Well, I’ll probably sign that campaign, but I have serious reservations about Avaaz, which never seems to have met a NATO intervention it didn’t like. They were gung ho on bombing Libya, which was when I withdrew from their mailing list. I don’t want to think what they’ve probably been pushing for on Syria.
. . . Looking at that petition, I notice it’s addressed to the presidents of France and England. Which, OK, they’re in the EU and the pres of Myanmar is going there, but why just France and England but not, say, Spain or Italy or Holland or Ireland? Because they’re fine upstanding sub-imperialist powers with big militaries? What might be the “all means necessary” that I’d be urging them to use? Where is the UN in all this? Lest we forget, Romeo Dallaire was a UN peacekeeper. If the UN peacekeeping mission in Rwanda had been expanded, while maintaining the UN mandate of neutrality and disinterest, that would have been useful. But if England and France, or the US say, had invaded Rwanda “to stop the violence” . . . it’s hard to imagine how it could have become worse, but they would have found a way to make it so.
Something must be done, no argument there. And, this is something, I guess. But I’m feeling uneasy about stretching to “this must be done”.
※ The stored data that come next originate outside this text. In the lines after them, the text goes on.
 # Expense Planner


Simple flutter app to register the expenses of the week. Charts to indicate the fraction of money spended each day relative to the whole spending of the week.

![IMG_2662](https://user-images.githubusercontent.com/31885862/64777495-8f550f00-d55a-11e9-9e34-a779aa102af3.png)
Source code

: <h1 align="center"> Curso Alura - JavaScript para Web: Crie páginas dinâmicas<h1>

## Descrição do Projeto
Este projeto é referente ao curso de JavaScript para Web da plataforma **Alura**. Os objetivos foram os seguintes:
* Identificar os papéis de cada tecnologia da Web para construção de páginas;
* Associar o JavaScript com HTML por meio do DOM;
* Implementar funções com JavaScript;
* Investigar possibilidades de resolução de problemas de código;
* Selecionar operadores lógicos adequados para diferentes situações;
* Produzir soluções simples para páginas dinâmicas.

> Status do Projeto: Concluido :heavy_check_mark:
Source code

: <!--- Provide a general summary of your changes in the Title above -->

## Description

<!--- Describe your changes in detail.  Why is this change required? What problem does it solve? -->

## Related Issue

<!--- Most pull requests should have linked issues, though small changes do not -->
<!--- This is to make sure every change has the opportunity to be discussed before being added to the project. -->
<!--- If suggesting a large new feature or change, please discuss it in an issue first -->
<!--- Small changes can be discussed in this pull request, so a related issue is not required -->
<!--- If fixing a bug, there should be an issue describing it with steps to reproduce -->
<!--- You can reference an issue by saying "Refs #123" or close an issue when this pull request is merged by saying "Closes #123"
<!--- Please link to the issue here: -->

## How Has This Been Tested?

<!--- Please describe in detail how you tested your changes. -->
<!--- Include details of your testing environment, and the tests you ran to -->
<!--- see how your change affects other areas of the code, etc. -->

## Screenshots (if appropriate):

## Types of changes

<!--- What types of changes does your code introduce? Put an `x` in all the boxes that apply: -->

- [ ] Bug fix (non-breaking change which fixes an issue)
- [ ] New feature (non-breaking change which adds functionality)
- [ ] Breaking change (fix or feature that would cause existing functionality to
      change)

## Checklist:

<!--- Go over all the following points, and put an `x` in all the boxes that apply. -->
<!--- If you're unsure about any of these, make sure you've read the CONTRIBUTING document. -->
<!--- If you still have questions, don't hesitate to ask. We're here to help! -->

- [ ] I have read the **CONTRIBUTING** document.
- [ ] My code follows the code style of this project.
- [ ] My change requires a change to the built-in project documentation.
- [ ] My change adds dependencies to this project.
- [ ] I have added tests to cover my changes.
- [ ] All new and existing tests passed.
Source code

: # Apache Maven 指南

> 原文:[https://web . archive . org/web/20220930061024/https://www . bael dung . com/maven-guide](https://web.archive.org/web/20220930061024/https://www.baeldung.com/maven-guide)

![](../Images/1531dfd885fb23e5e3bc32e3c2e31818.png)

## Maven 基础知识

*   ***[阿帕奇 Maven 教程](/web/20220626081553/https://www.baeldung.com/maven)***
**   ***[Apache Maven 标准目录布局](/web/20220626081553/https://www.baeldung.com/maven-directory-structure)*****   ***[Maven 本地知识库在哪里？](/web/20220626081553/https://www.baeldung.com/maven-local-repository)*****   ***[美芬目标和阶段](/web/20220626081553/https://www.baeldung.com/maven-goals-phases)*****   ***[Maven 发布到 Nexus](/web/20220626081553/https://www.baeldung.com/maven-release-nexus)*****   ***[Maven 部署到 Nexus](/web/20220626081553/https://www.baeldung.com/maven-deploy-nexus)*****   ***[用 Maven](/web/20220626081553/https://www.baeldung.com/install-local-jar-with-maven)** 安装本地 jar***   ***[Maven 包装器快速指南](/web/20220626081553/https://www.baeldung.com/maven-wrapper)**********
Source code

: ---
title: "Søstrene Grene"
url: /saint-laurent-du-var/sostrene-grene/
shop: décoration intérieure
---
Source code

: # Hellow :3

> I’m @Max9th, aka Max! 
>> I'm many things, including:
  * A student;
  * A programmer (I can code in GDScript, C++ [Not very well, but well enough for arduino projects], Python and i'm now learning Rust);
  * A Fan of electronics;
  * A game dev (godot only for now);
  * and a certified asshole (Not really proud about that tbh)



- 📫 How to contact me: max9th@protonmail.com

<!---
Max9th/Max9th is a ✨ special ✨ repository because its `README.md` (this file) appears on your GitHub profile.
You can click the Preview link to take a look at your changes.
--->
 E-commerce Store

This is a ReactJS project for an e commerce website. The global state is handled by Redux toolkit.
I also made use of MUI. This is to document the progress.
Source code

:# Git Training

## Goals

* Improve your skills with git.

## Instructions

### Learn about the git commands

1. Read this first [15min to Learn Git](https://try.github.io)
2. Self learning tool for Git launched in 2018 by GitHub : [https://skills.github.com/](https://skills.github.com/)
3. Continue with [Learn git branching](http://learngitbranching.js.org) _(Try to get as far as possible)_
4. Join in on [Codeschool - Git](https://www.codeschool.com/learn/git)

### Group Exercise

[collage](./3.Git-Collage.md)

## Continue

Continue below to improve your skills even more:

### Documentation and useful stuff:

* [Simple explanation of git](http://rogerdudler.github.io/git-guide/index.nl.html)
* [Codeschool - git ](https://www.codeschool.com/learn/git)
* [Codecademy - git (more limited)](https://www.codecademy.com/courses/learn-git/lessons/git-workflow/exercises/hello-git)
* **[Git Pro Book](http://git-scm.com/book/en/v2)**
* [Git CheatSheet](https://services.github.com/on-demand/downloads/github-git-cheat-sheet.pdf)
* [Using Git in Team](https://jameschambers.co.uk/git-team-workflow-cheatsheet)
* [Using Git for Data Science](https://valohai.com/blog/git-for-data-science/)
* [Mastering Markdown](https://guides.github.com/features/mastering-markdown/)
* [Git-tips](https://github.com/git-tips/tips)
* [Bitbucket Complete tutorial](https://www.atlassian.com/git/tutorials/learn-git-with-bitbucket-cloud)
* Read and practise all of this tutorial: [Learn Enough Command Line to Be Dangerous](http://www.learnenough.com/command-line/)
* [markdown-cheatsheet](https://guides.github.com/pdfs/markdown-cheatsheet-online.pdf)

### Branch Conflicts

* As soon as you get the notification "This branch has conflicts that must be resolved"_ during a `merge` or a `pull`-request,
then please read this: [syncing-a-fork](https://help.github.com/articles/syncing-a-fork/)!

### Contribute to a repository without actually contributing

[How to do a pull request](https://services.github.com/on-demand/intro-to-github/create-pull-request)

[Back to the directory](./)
On a side note, why is this petition calling the place “Burma”? I don’t think they call themselves “Burma” these days. I think I’d be cheesed if people from there did a petition about how we’re treating First Nations and it called us “Canuckistan” or some such. Gives it a bit of a “white man’s burden” feel–who cares what the natives call themselves, right?
thanks for your thought-provoking comments.
regarding “burma,” for the longest time when the junta running that place called themselves myanmar, i refused to call it that.
an interesting observation: the federal government used to call it myanmar. now they are calling it burma, so i’m assuming the junta is ok with that.